On 11/16/2010 07:54 PM, Craig Carl wrote:
> On 11/16/2010 03:07 PM, Stephan von Krawczynski wrote:
>> which files
>> are not in sync in a replication setup? There is no trivial answer to 
>> this
>> question I already brought up in early 2.X development phase...
>> How can you sell someone a storage platform if you're unable to 
>> answer such an
>> essential question? Really, nobody needed auto-healing. All you need 
>> is the
>> answer to this question and then stat exactly this file list at a 
>> time _of
>> your choice_.
>
> On the sync question you brought up that is only an issue in the rare 
> case of split brain (if I understand the scenario you've brought up). 
> Split brain is a difficult problem with no answer right now. Gluster 
> 3.1 added much more aggressive locking to reduce the possibility of 
> split brain.

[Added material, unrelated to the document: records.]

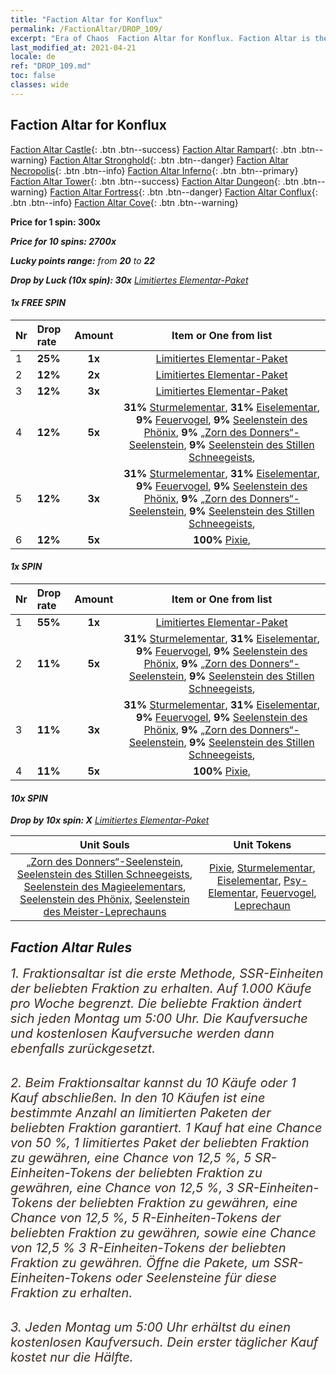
 ```yaml
---
title: "Faction Altar for Konflux"
permalink: /FactionAltar/DROP_109/
excerpt: "Era of Chaos  Faction Altar for Konflux. Faction Altar is the primary method for obtaining SSR units from the popular faction. Limited to 1,000 purchases each week. The popular faction changes at 05:00 every Monday. Purchase attempts and free purchase attempts will also reset then."
last_modified_at: 2021-04-21
locale: de
ref: "DROP_109.md"
toc: false
classes: wide
---
```


##  Faction Altar for **Konflux**

  [Faction Altar Castle](/de/FactionAltar/DROP_101/){: .btn .btn--success} [Faction Altar Rampart](/de/FactionAltar/DROP_102/){: .btn .btn--warning} [Faction Altar Stronghold](/de/FactionAltar/DROP_103/){: .btn .btn--danger} [Faction Altar Necropolis](/de/FactionAltar/DROP_104/){: .btn .btn--info} [Faction Altar Inferno](/de/FactionAltar/DROP_105/){: .btn .btn--primary} [Faction Altar Tower](/de/FactionAltar/DROP_106/){: .btn .btn--success} [Faction Altar Dungeon](/de/FactionAltar/DROP_107/){: .btn .btn--warning} [Faction Altar Fortress](/de/FactionAltar/DROP_108/){: .btn .btn--danger} [Faction Altar Conflux](/de/FactionAltar/DROP_109/){: .btn .btn--info} [Faction Altar Cove](/de/FactionAltar/DROP_112/){: .btn .btn--warning} 

  **Price for 1 spin: 300x** <i class="fas fa-gem"/>

  **Price for 10 spins: 2700x** <i class="fas fa-gem"/>

  **Lucky points range:** from **20** to **22**

  **Drop by Luck (10x spin): 30x** [Limitiertes Elementar-Paket](/de/Items/con_2141/)

####  1x FREE SPIN 

  |    Nr    |  Drop rate  |  Amount   |   Item or One from list  |
  |:---------|:------------|:---------:|:------------------------:|
  | 1 | **25%** | **1x** | [Limitiertes Elementar-Paket](/de/Items/con_2141/) |
  | 2 | **12%** | **2x** | [Limitiertes Elementar-Paket](/de/Items/con_2141/) |
  | 3 | **12%** | **3x** | [Limitiertes Elementar-Paket](/de/Items/con_2141/) |
  | 4 | **12%** | **5x** |  **31%** [Sturmelementar](/de/Items/unt_263/),  **31%** [Eiselementar](/de/Items/unt_264/),  **9%** [Feuervogel](/de/Items/unt_268/),  **9%** [Seelenstein des Phönix](/de/Items/unt_348/),  **9%** [„Zorn des Donners“-Seelenstein](/de/Items/unt_344/),  **9%** [Seelenstein des Stillen Schneegeists](/de/Items/unt_345/),  |
  | 5 | **12%** | **3x** |  **31%** [Sturmelementar](/de/Items/unt_263/),  **31%** [Eiselementar](/de/Items/unt_264/),  **9%** [Feuervogel](/de/Items/unt_268/),  **9%** [Seelenstein des Phönix](/de/Items/unt_348/),  **9%** [„Zorn des Donners“-Seelenstein](/de/Items/unt_344/),  **9%** [Seelenstein des Stillen Schneegeists](/de/Items/unt_345/),  |
  | 6 | **12%** | **5x** |  **100%** [Pixie](/de/Items/unt_262/),  |


####  1x SPIN 

  |    Nr    |  Drop rate  |  Amount   |   Item or One from list  |
  |:---------|:------------|:---------:|:------------------------:|
  | 1 | **55%** | **1x** | [Limitiertes Elementar-Paket](/de/Items/con_2141/) |
  | 2 | **11%** | **5x** |  **31%** [Sturmelementar](/de/Items/unt_263/),  **31%** [Eiselementar](/de/Items/unt_264/),  **9%** [Feuervogel](/de/Items/unt_268/),  **9%** [Seelenstein des Phönix](/de/Items/unt_348/),  **9%** [„Zorn des Donners“-Seelenstein](/de/Items/unt_344/),  **9%** [Seelenstein des Stillen Schneegeists](/de/Items/unt_345/),  |
  | 3 | **11%** | **3x** |  **31%** [Sturmelementar](/de/Items/unt_263/),  **31%** [Eiselementar](/de/Items/unt_264/),  **9%** [Feuervogel](/de/Items/unt_268/),  **9%** [Seelenstein des Phönix](/de/Items/unt_348/),  **9%** [„Zorn des Donners“-Seelenstein](/de/Items/unt_344/),  **9%** [Seelenstein des Stillen Schneegeists](/de/Items/unt_345/),  |
  | 4 | **11%** | **5x** |  **100%** [Pixie](/de/Items/unt_262/),  |


####  10x SPIN 

  **Drop by 10x spin: X** [Limitiertes Elementar-Paket](/de/Items/con_2141/)

  |    Unit Souls    |  Unit Tokens  |
  |:----------------:|:-------------:|
  | [„Zorn des Donners“-Seelenstein](/de/Items/unt_344/), [Seelenstein des Stillen Schneegeists](/de/Items/unt_345/), [Seelenstein des Magieelementars](/de/Items/unt_347/), [Seelenstein des Phönix](/de/Items/unt_348/), [Seelenstein des Meister-Leprechauns](/de/Items/unt_349/) | [Pixie](/de/Items/unt_262/), [Sturmelementar](/de/Items/unt_263/), [Eiselementar](/de/Items/unt_264/), [Psy-Elementar](/de/Items/unt_267/), [Feuervogel](/de/Items/unt_268/), [Leprechaun](/de/Items/unt_270/) |



## Faction Altar Rules

  <span style="color: #3c2a1e;font-size:20px">1. Fraktionsaltar ist die erste Methode, SSR-Einheiten der beliebten Fraktion zu erhalten. Auf 1.000 Käufe pro Woche begrenzt. Die beliebte Fraktion ändert sich jeden Montag um 5:00 Uhr. Die Kaufversuche und kostenlosen Kaufversuche werden dann ebenfalls zurückgesetzt.</span><br/>

<br/>  <span style="color: #3c2a1e;font-size:20px">2. Beim Fraktionsaltar kannst du 10 Käufe oder 1 Kauf abschließen. In den 10 Käufen ist eine bestimmte Anzahl an limitierten Paketen der beliebten Fraktion garantiert. 1 Kauf hat eine Chance von 50 %, 1 limitiertes Paket der beliebten Fraktion zu gewähren, eine Chance von 12,5 %, 5 SR-Einheiten-Tokens der beliebten Fraktion zu gewähren, eine Chance von 12,5 %, 3 SR-Einheiten-Tokens der beliebten Fraktion zu gewähren, eine Chance von 12,5 %, 5 R-Einheiten-Tokens der beliebten Fraktion zu gewähren, sowie eine Chance von 12,5 % 3 R-Einheiten-Tokens der beliebten Fraktion zu gewähren. Öffne die Pakete, um SSR-Einheiten-Tokens oder Seelensteine für diese Fraktion zu erhalten.</span>

<br/>  <span style="color: #3c2a1e;font-size:20px">3. Jeden Montag um 5:00 Uhr erhältst du einen kostenlosen Kaufversuch. Dein erster täglicher Kauf kostet nur die Hälfte.</span><br/>

<br/>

The process you described as "...the deamons are talking 
> with each other about whatever..." will also reduce the likelihood of 
> split brain by eliminating the possibility that client or server vol 
> files are not the same across the entire cluster, the cause of a vast 
> majority of split brain issues with Gluster.
> Auto heal is slow, we have some processes along the lines you are 
> thinking, please let me know if these address some of your ideas 
> around stat -
>
> #cd <gluster mount>
> #find ./ -type f -exec stat /<backend device>?{}? \; this will heal 
> only the files on that device.
>
> If you know when you had a failure you want to recover from this is 
> even faster -
>
> #cd <gluster mount>
> #find ./ -type f -mmin <minutes since failure+ some extra> -exec stat 
> /<backend device>?{}? \; this will heal only the files on that device 
> changed x or more minutes ago.

See also http://bugs.gluster.com/cgi-bin/bugzilla3/show_bug.cgi?id=2088 
which is an enhancement request addressing exactly this issue.